Nothing but a number belongs in the answer: how many lines of the records below contain the string "HGrad".

──────── DATA SECTION ────────

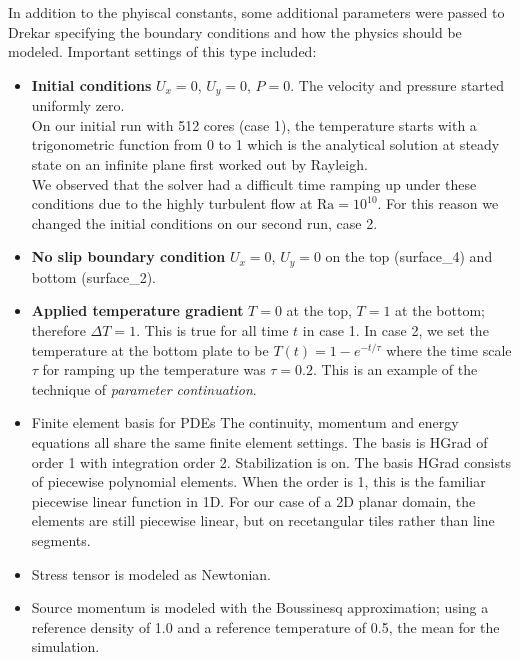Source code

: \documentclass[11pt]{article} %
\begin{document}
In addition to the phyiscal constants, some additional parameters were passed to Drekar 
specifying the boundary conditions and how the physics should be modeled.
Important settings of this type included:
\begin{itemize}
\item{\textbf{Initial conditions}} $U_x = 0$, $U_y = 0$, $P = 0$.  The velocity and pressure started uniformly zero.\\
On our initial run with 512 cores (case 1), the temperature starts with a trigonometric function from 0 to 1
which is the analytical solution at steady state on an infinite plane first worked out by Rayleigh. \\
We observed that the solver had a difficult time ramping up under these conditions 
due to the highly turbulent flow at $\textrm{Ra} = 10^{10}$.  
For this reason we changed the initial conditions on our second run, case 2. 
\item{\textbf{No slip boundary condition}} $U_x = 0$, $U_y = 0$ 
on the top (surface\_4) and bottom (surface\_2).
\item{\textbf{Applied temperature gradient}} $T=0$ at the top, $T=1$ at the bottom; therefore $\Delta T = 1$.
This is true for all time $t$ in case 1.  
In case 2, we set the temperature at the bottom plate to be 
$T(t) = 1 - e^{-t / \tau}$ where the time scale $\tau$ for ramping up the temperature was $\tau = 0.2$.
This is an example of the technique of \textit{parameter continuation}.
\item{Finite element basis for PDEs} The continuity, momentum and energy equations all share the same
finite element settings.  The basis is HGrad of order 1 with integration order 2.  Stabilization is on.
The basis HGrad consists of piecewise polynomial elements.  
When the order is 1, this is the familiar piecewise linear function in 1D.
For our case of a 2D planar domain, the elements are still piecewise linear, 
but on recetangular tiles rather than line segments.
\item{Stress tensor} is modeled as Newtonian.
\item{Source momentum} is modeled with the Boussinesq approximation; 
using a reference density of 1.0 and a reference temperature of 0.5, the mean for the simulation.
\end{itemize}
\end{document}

────────
──────── DATA SECTION ────────

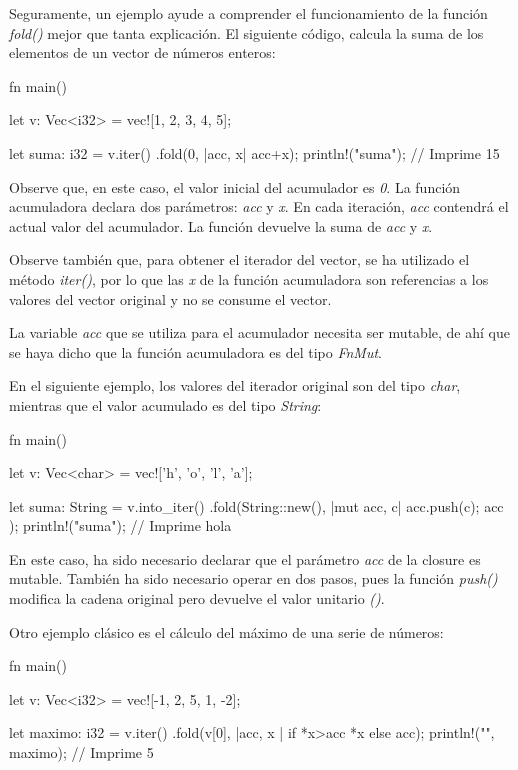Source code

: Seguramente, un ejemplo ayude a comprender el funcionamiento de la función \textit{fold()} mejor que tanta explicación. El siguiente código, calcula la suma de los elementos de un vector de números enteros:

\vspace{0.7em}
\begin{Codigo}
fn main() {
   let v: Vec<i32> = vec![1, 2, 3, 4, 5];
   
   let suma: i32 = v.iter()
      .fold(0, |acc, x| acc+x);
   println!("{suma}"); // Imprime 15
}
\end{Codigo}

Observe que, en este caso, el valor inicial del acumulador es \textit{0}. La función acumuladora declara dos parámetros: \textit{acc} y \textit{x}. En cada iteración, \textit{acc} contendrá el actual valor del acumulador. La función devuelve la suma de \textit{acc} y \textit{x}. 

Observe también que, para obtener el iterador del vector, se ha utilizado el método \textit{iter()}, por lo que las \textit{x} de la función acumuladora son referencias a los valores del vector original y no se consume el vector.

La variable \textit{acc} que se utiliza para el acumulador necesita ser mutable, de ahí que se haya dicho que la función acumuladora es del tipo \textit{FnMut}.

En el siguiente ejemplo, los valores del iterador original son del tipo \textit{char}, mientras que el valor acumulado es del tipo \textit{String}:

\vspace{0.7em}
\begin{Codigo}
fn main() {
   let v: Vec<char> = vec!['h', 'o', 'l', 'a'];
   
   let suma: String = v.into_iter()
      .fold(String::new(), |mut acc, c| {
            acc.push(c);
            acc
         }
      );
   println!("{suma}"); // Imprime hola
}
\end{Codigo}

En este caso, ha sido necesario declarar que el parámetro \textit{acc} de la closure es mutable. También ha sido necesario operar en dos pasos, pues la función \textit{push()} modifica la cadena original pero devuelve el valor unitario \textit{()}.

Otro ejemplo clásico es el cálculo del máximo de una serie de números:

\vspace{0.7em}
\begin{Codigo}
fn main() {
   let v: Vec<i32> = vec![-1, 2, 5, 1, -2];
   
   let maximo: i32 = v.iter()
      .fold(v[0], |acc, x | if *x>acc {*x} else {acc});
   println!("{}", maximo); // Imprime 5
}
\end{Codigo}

────────

• RESPONSE AREA
2